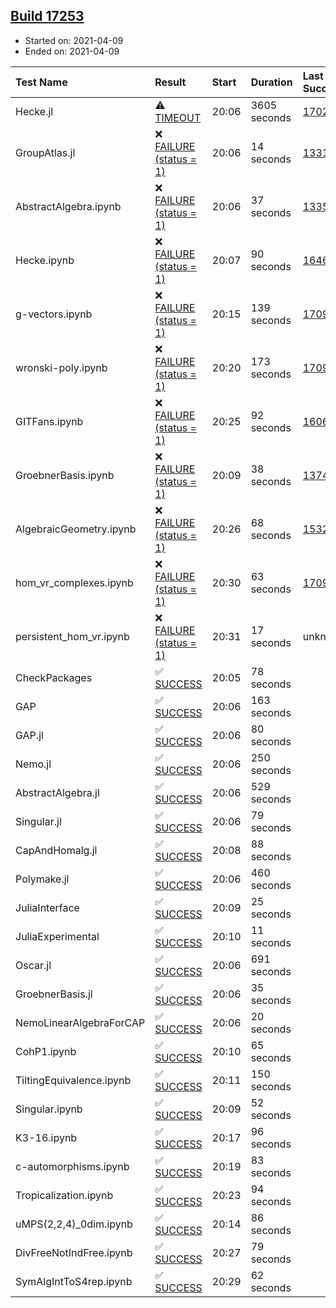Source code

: ## [Build 17253](https://oscarci.mathematik.uni-kl.de/job/oscar/17253/)

* Started on: 2021-04-09
* Ended on: 2021-04-09

| Test Name    | Result | Start | Duration | Last Success | First Failure |
|:-------------|:-------|:------|:---------|:-------------|:--------------|
| Hecke.jl | ⚠ [TIMEOUT](https://oscarci.mathematik.uni-kl.de/job/oscar/17253/artifact/logs/build-17253/Hecke.jl.log) | 20:06 | 3605 seconds | [17022](https://oscarci.mathematik.uni-kl.de/job/oscar/17022/) | [17023](https://oscarci.mathematik.uni-kl.de/job/oscar/17023/) |
| GroupAtlas.jl | ❌ [FAILURE (status = 1)](https://oscarci.mathematik.uni-kl.de/job/oscar/17253/artifact/logs/build-17253/GroupAtlas.jl.log) | 20:06 | 14 seconds | [13311](https://oscarci.mathematik.uni-kl.de/job/oscar/13311/) | [13312](https://oscarci.mathematik.uni-kl.de/job/oscar/13312/) |
| AbstractAlgebra.ipynb | ❌ [FAILURE (status = 1)](https://oscarci.mathematik.uni-kl.de/job/oscar/17253/artifact/logs/build-17253/AbstractAlgebra.ipynb.log) | 20:06 | 37 seconds | [13355](https://oscarci.mathematik.uni-kl.de/job/oscar/13355/) | [13356](https://oscarci.mathematik.uni-kl.de/job/oscar/13356/) |
| Hecke.ipynb | ❌ [FAILURE (status = 1)](https://oscarci.mathematik.uni-kl.de/job/oscar/17253/artifact/logs/build-17253/Hecke.ipynb.log) | 20:07 | 90 seconds | [16463](https://oscarci.mathematik.uni-kl.de/job/oscar/16463/) | [16464](https://oscarci.mathematik.uni-kl.de/job/oscar/16464/) |
| g-vectors.ipynb | ❌ [FAILURE (status = 1)](https://oscarci.mathematik.uni-kl.de/job/oscar/17253/artifact/logs/build-17253/g-vectors.ipynb.log) | 20:15 | 139 seconds | [17099](https://oscarci.mathematik.uni-kl.de/job/oscar/17099/) | [17100](https://oscarci.mathematik.uni-kl.de/job/oscar/17100/) |
| wronski-poly.ipynb | ❌ [FAILURE (status = 1)](https://oscarci.mathematik.uni-kl.de/job/oscar/17253/artifact/logs/build-17253/wronski-poly.ipynb.log) | 20:20 | 173 seconds | [17098](https://oscarci.mathematik.uni-kl.de/job/oscar/17098/) | [17099](https://oscarci.mathematik.uni-kl.de/job/oscar/17099/) |
| GITFans.ipynb | ❌ [FAILURE (status = 1)](https://oscarci.mathematik.uni-kl.de/job/oscar/17253/artifact/logs/build-17253/GITFans.ipynb.log) | 20:25 | 92 seconds | [16068](https://oscarci.mathematik.uni-kl.de/job/oscar/16068/) | [16069](https://oscarci.mathematik.uni-kl.de/job/oscar/16069/) |
| GroebnerBasis.ipynb | ❌ [FAILURE (status = 1)](https://oscarci.mathematik.uni-kl.de/job/oscar/17253/artifact/logs/build-17253/GroebnerBasis.ipynb.log) | 20:09 | 38 seconds | [13748](https://oscarci.mathematik.uni-kl.de/job/oscar/13748/) | [13749](https://oscarci.mathematik.uni-kl.de/job/oscar/13749/) |
| AlgebraicGeometry.ipynb | ❌ [FAILURE (status = 1)](https://oscarci.mathematik.uni-kl.de/job/oscar/17253/artifact/logs/build-17253/AlgebraicGeometry.ipynb.log) | 20:26 | 68 seconds | [15322](https://oscarci.mathematik.uni-kl.de/job/oscar/15322/) | [15323](https://oscarci.mathematik.uni-kl.de/job/oscar/15323/) |
| hom_vr_complexes.ipynb | ❌ [FAILURE (status = 1)](https://oscarci.mathematik.uni-kl.de/job/oscar/17253/artifact/logs/build-17253/hom_vr_complexes.ipynb.log) | 20:30 | 63 seconds | [17099](https://oscarci.mathematik.uni-kl.de/job/oscar/17099/) | [17100](https://oscarci.mathematik.uni-kl.de/job/oscar/17100/) |
| persistent_hom_vr.ipynb | ❌ [FAILURE (status = 1)](https://oscarci.mathematik.uni-kl.de/job/oscar/17253/artifact/logs/build-17253/persistent_hom_vr.ipynb.log) | 20:31 | 17 seconds | unknown | unknown |
| CheckPackages | ✅ [SUCCESS](https://oscarci.mathematik.uni-kl.de/job/oscar/17253/artifact/logs/build-17253/CheckPackages.log) | 20:05 | 78 seconds |  |  |
| GAP | ✅ [SUCCESS](https://oscarci.mathematik.uni-kl.de/job/oscar/17253/artifact/logs/build-17253/GAP.log) | 20:06 | 163 seconds |  |  |
| GAP.jl | ✅ [SUCCESS](https://oscarci.mathematik.uni-kl.de/job/oscar/17253/artifact/logs/build-17253/GAP.jl.log) | 20:06 | 80 seconds |  |  |
| Nemo.jl | ✅ [SUCCESS](https://oscarci.mathematik.uni-kl.de/job/oscar/17253/artifact/logs/build-17253/Nemo.jl.log) | 20:06 | 250 seconds |  |  |
| AbstractAlgebra.jl | ✅ [SUCCESS](https://oscarci.mathematik.uni-kl.de/job/oscar/17253/artifact/logs/build-17253/AbstractAlgebra.jl.log) | 20:06 | 529 seconds |  |  |
| Singular.jl | ✅ [SUCCESS](https://oscarci.mathematik.uni-kl.de/job/oscar/17253/artifact/logs/build-17253/Singular.jl.log) | 20:06 | 79 seconds |  |  |
| CapAndHomalg.jl | ✅ [SUCCESS](https://oscarci.mathematik.uni-kl.de/job/oscar/17253/artifact/logs/build-17253/CapAndHomalg.jl.log) | 20:08 | 88 seconds |  |  |
| Polymake.jl | ✅ [SUCCESS](https://oscarci.mathematik.uni-kl.de/job/oscar/17253/artifact/logs/build-17253/Polymake.jl.log) | 20:06 | 460 seconds |  |  |
| JuliaInterface | ✅ [SUCCESS](https://oscarci.mathematik.uni-kl.de/job/oscar/17253/artifact/logs/build-17253/JuliaInterface.log) | 20:09 | 25 seconds |  |  |
| JuliaExperimental | ✅ [SUCCESS](https://oscarci.mathematik.uni-kl.de/job/oscar/17253/artifact/logs/build-17253/JuliaExperimental.log) | 20:10 | 11 seconds |  |  |
| Oscar.jl | ✅ [SUCCESS](https://oscarci.mathematik.uni-kl.de/job/oscar/17253/artifact/logs/build-17253/Oscar.jl.log) | 20:06 | 691 seconds |  |  |
| GroebnerBasis.jl | ✅ [SUCCESS](https://oscarci.mathematik.uni-kl.de/job/oscar/17253/artifact/logs/build-17253/GroebnerBasis.jl.log) | 20:06 | 35 seconds |  |  |
| NemoLinearAlgebraForCAP | ✅ [SUCCESS](https://oscarci.mathematik.uni-kl.de/job/oscar/17253/artifact/logs/build-17253/NemoLinearAlgebraForCAP.log) | 20:06 | 20 seconds |  |  |
| CohP1.ipynb | ✅ [SUCCESS](https://oscarci.mathematik.uni-kl.de/job/oscar/17253/artifact/logs/build-17253/CohP1.ipynb.log) | 20:10 | 65 seconds |  |  |
| TiltingEquivalence.ipynb | ✅ [SUCCESS](https://oscarci.mathematik.uni-kl.de/job/oscar/17253/artifact/logs/build-17253/TiltingEquivalence.ipynb.log) | 20:11 | 150 seconds |  |  |
| Singular.ipynb | ✅ [SUCCESS](https://oscarci.mathematik.uni-kl.de/job/oscar/17253/artifact/logs/build-17253/Singular.ipynb.log) | 20:09 | 52 seconds |  |  |
| K3-16.ipynb | ✅ [SUCCESS](https://oscarci.mathematik.uni-kl.de/job/oscar/17253/artifact/logs/build-17253/K3-16.ipynb.log) | 20:17 | 96 seconds |  |  |
| c-automorphisms.ipynb | ✅ [SUCCESS](https://oscarci.mathematik.uni-kl.de/job/oscar/17253/artifact/logs/build-17253/c-automorphisms.ipynb.log) | 20:19 | 83 seconds |  |  |
| Tropicalization.ipynb | ✅ [SUCCESS](https://oscarci.mathematik.uni-kl.de/job/oscar/17253/artifact/logs/build-17253/Tropicalization.ipynb.log) | 20:23 | 94 seconds |  |  |
| uMPS(2,2,4)_0dim.ipynb | ✅ [SUCCESS](https://oscarci.mathematik.uni-kl.de/job/oscar/17253/artifact/logs/build-17253/uMPS-2-2-4-_0dim.ipynb.log) | 20:14 | 86 seconds |  |  |
| DivFreeNotIndFree.ipynb | ✅ [SUCCESS](https://oscarci.mathematik.uni-kl.de/job/oscar/17253/artifact/logs/build-17253/DivFreeNotIndFree.ipynb.log) | 20:27 | 79 seconds |  |  |
| SymAlgIntToS4rep.ipynb | ✅ [SUCCESS](https://oscarci.mathematik.uni-kl.de/job/oscar/17253/artifact/logs/build-17253/SymAlgIntToS4rep.ipynb.log) | 20:29 | 62 seconds |  |  |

######

Exercise brief:
For this exercise, output exactly the lines above from the line with "GroebnerBasis.jl | ✅" to the line with "NemoLinearAlgebraForCAP | ✅", counting both, and leave out the rest.

Solution for this task:
| GroebnerBasis.jl | ✅ [SUCCESS](https://oscarci.mathematik.uni-kl.de/job/oscar/17253/artifact/logs/build-17253/GroebnerBasis.jl.log) | 20:06 | 35 seconds |  |  |
| NemoLinearAlgebraForCAP | ✅ [SUCCESS](https://oscarci.mathematik.uni-kl.de/job/oscar/17253/artifact/logs/build-17253/NemoLinearAlgebraForCAP.log) | 20:06 | 20 seconds |  |  |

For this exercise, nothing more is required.